Le groupe Eurotunnel, qui exploite le tunnel sous la Manche, a réussi à se maintenir dans le vert en 2009, au terme d'une année mouvementée marquée par les conséquences d'un incendie fin 2008 et ses déboires avec Eurostar, son principal client.
Le bénéfice net dégagé en 2009 est symbolique: 1,4 million d'euros. Il est en grande partie dû à des remboursements réels ou attendus des assureurs après l'incendie qui a entraîné la fermeture partielle du tunnel du 11 septembre 2008 au 9 février 2009.
Jacques Gounon, le PDG du groupe, estime au total à 250 millions d'euros les conséquences de l'incendie, tant pour les dommages matériels que pour les pertes d'exploitation.
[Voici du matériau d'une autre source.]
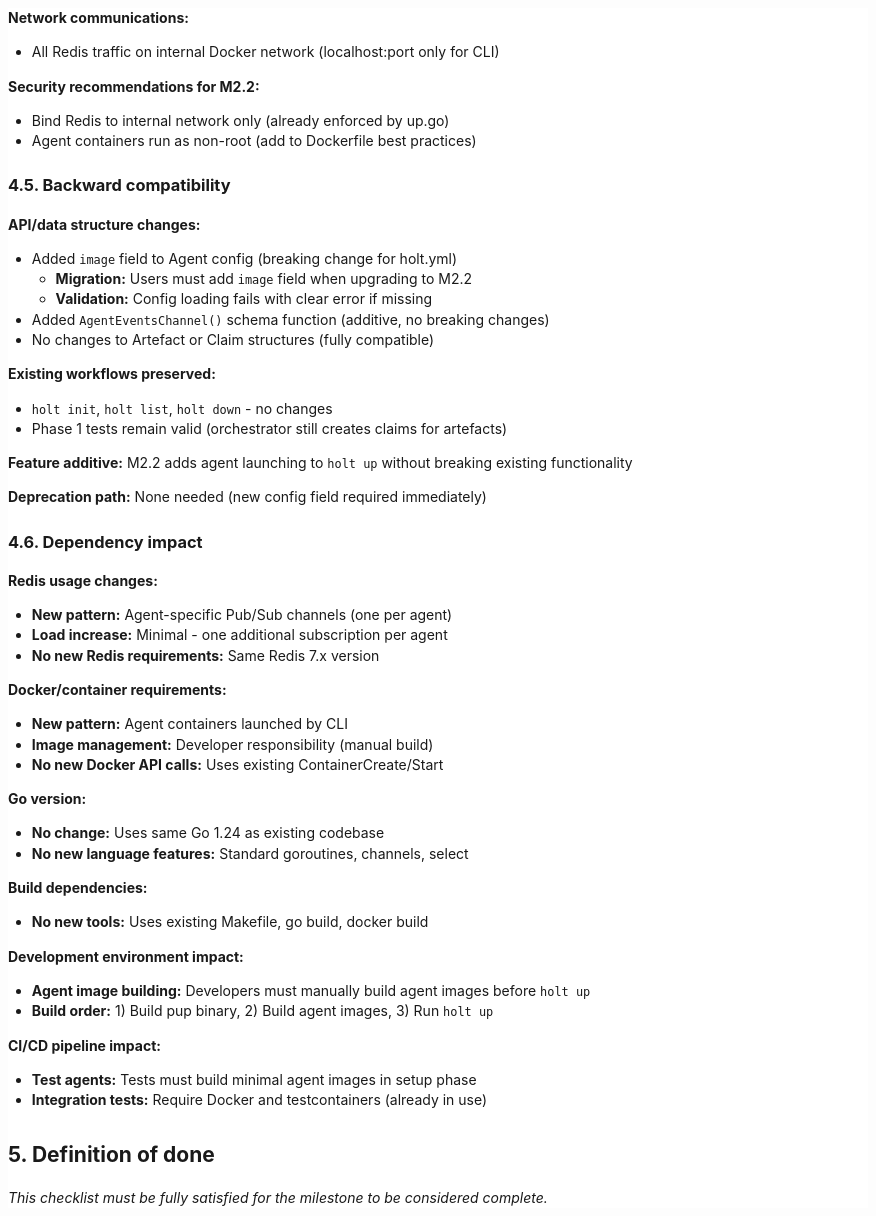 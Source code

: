 **Network communications:**
* All Redis traffic on internal Docker network (localhost:port only for CLI)

**Security recommendations for M2.2:**
* Bind Redis to internal network only (already enforced by up.go)
* Agent containers run as non-root (add to Dockerfile best practices)

### **4.5. Backward compatibility**

**API/data structure changes:**
* Added `image` field to Agent config (breaking change for holt.yml)
  * **Migration:** Users must add `image` field when upgrading to M2.2
  * **Validation:** Config loading fails with clear error if missing
* Added `AgentEventsChannel()` schema function (additive, no breaking changes)
* No changes to Artefact or Claim structures (fully compatible)

**Existing workflows preserved:**
* `holt init`, `holt list`, `holt down` - no changes
* Phase 1 tests remain valid (orchestrator still creates claims for artefacts)

**Feature additive:** M2.2 adds agent launching to `holt up` without breaking existing functionality

**Deprecation path:** None needed (new config field required immediately)

### **4.6. Dependency impact**

**Redis usage changes:**
* **New pattern:** Agent-specific Pub/Sub channels (one per agent)
* **Load increase:** Minimal - one additional subscription per agent
* **No new Redis requirements:** Same Redis 7.x version

**Docker/container requirements:**
* **New pattern:** Agent containers launched by CLI
* **Image management:** Developer responsibility (manual build)
* **No new Docker API calls:** Uses existing ContainerCreate/Start

**Go version:**
* **No change:** Uses same Go 1.24 as existing codebase
* **No new language features:** Standard goroutines, channels, select

**Build dependencies:**
* **No new tools:** Uses existing Makefile, go build, docker build

**Development environment impact:**
* **Agent image building:** Developers must manually build agent images before `holt up`
* **Build order:** 1) Build pup binary, 2) Build agent images, 3) Run `holt up`

**CI/CD pipeline impact:**
* **Test agents:** Tests must build minimal agent images in setup phase
* **Integration tests:** Require Docker and testcontainers (already in use)

## **5. Definition of done**

*This checklist must be fully satisfied for the milestone to be considered complete.*
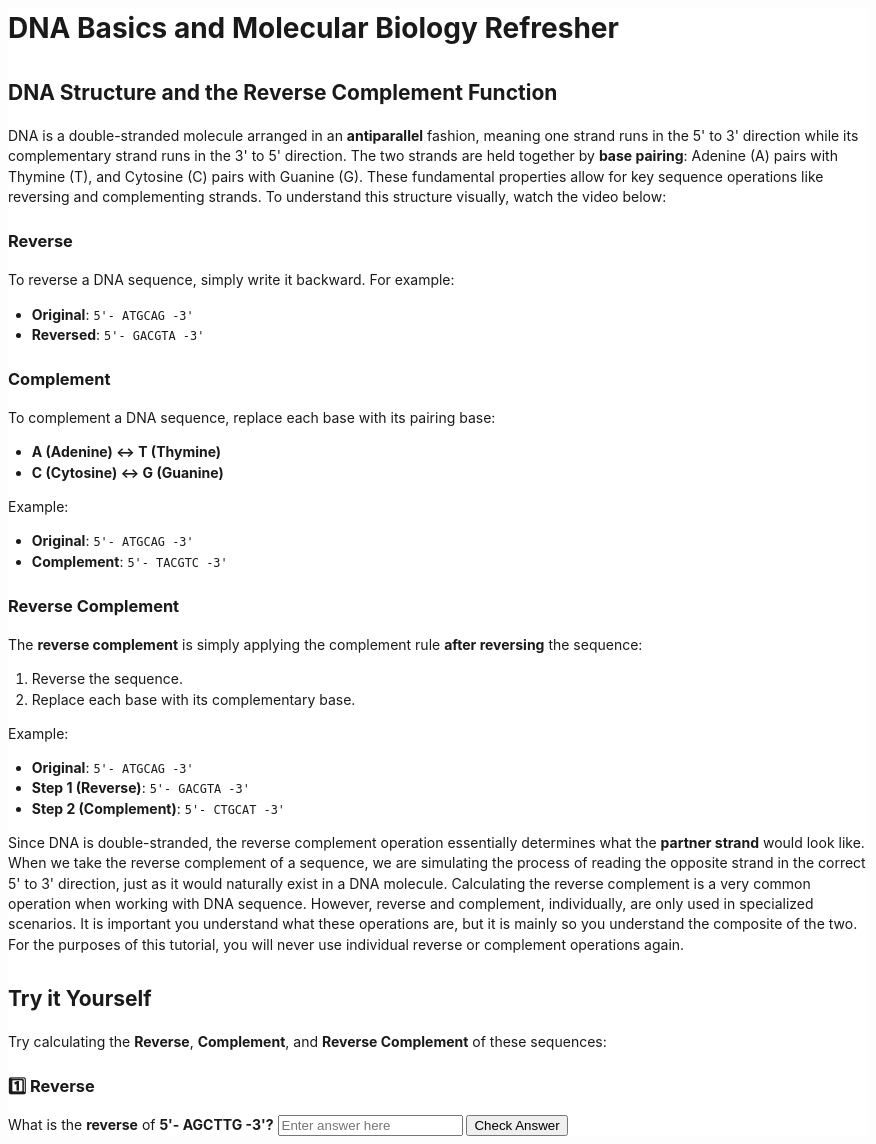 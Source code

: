 # DNA Basics and Molecular Biology Refresher

## DNA Structure and the Reverse Complement Function

DNA is a double-stranded molecule arranged in an **antiparallel** fashion, meaning one strand runs in the 5' to 3' direction while its complementary strand runs in the 3' to 5' direction. The two strands are held together by **base pairing**: Adenine (A) pairs with Thymine (T), and Cytosine (C) pairs with Guanine (G). These fundamental properties allow for key sequence operations like reversing and complementing strands. To understand this structure visually, watch the video below:

<iframe width="560" height="315" src="https://www.youtube.com/embed/gKHO0HHPsXg" frameborder="0" allowfullscreen></iframe>

### **Reverse**
To reverse a DNA sequence, simply write it backward. For example:
- **Original**: `5'- ATGCAG -3'`
- **Reversed**: `5'- GACGTA -3'`

### **Complement**
To complement a DNA sequence, replace each base with its pairing base:
- **A (Adenine) ↔ T (Thymine)**
- **C (Cytosine) ↔ G (Guanine)**

Example:
- **Original**: `5'- ATGCAG -3'`
- **Complement**: `5'- TACGTC -3'`

### **Reverse Complement**
The **reverse complement** is simply applying the complement rule **after reversing** the sequence:
1. Reverse the sequence.
2. Replace each base with its complementary base.

Example:
- **Original**: `5'- ATGCAG -3'`
- **Step 1 (Reverse)**: `5'- GACGTA -3'`
- **Step 2 (Complement)**: `5'- CTGCAT -3'`

Since DNA is double-stranded, the reverse complement operation essentially determines what the **partner strand** would look like. When we take the reverse complement of a sequence, we are simulating the process of reading the opposite strand in the correct 5' to 3' direction, just as it would naturally exist in a DNA molecule. Calculating the reverse complement is a very common operation when working with DNA sequence.  However, reverse and complement, individually, are only used in specialized scenarios.  It is important you understand what these operations are, but it is mainly so you understand the composite of the two.  For the purposes of this tutorial, you will never use individual reverse or complement operations again.

## Try it Yourself

Try calculating the **Reverse**, **Complement**, and **Reverse Complement** of these sequences:

### **1️⃣ Reverse**
What is the **reverse** of **5'- AGCTTG -3'?**
<input type="text" id="reverseInput" placeholder="Enter answer here">
<button type="button" id="reverseBtn">Check Answer</button>
<p id="reverseResult"></p>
Eurotunnel est bien assuré, mais Eurostar a obtenu en justice la mise sous séquestre de 59 millions d'indemnités, en attendant un jugement sur le fond. La filiale de la SNCF estime que ses trains, qui empruntent le tunnel, ont eux aussi été victimes du sinistre.
"Les 59 millions sont gelés, mais c'est de la trésorerie qui est gelée", a indiqué M. Gounon. "Quoi qu'il arrive, si Eurostar obtient satisfaction en justice, son indemnité ne viendra pas en déduction de ce qui doit nous revenir. Nous sommes assurés, et ce qui nous est dû nous est indiscutablement dû."
En attendant, le groupe a inscrit dans ses comptes 2009 la somme de 33 millions d'euros, qui ne lui ont pas été physiquement versés, mais qu'il pense récupérer auprès des assurances au titre du second semestre.
Le patron d'Eurotunnel espère en avoir fini avant la fin 2010 avec ces péripéties judiciaires qui l'obligent à avoir recours à ces acrobaties comptables.
Pour l'heure, Jacques Gounon se satisfait de ces résultats qui lui permettent de verser un --modeste-- dividende. Et ne peut s'empêcher d'égratigner Eurostar: "L'année 2009 a été assez difficile. Dans un contexte de crise économique avec une baisse de 20% du trafic fret transmanche, on a commencé avec un tunnel à la moitié de sa capacité pour cause d'incendie, et on a fini avec un Eurostar qui ne protège pas ses locomotives contre la neige et se plante à Noël!"
Les pannes de cinq Eurostar dans le tunnel, dans la nuit du 18 au 19 décembre, n'ont pas vraiment arrangé les relations entre les deux compagnies. D'un point de vue purement comptable, Eurotunnel estime son manque à gagner à 1,8 million d'euros. Et autant, sur l'exercice 2010, avec l'arrêt des trains Bruxelles-Londres pendant quinze jours en février pour cause de catastrophe ferroviaire en Belgique.
Le chiffre d'affaires a reculé de 16% en 2009 (à taux de change constant), à 571 millions d'euros.
Affecté par les conséquences de l'incendie, l'activité des navettes a baissé de 25% sur l'année, et le groupe a perdu du terrain dans la bataille qui l'oppose aux ferries.
Nombre de "grands comptes" parmi les transporteurs, qui ont des contrats d'un an, se sont en effet tournés vers les bateaux pour faire franchir le Pas-de-Calais à leurs camions. Jacques Gounon pense que le tunnel aura retrouvé tous ses clients --38% de parts de marché sur ce créneau-- à la fin de l'année.
Pour l'exercice 2010, le patron d'Eurotunnel estime maintenant que le résultat sera "entre 2009 et 2008", c'est-à-dire légèrement bénéficiaire.
Le groupe se lance cette année dans plusieurs chantiers assez lourds, comme l'installation de réfuges sécurisés et d'un système de communication radio dans le tunnel et la restructuration des terminaux pour les passagers.
Il va aussi poursuivre la restructuration des activités françaises de Veolia Cargo, acquises l'an dernier et rebaptisées Europorte. L'objectif est pour Eurotunnel de devenir un opérateur ferroviaire important, rentable dès 2011.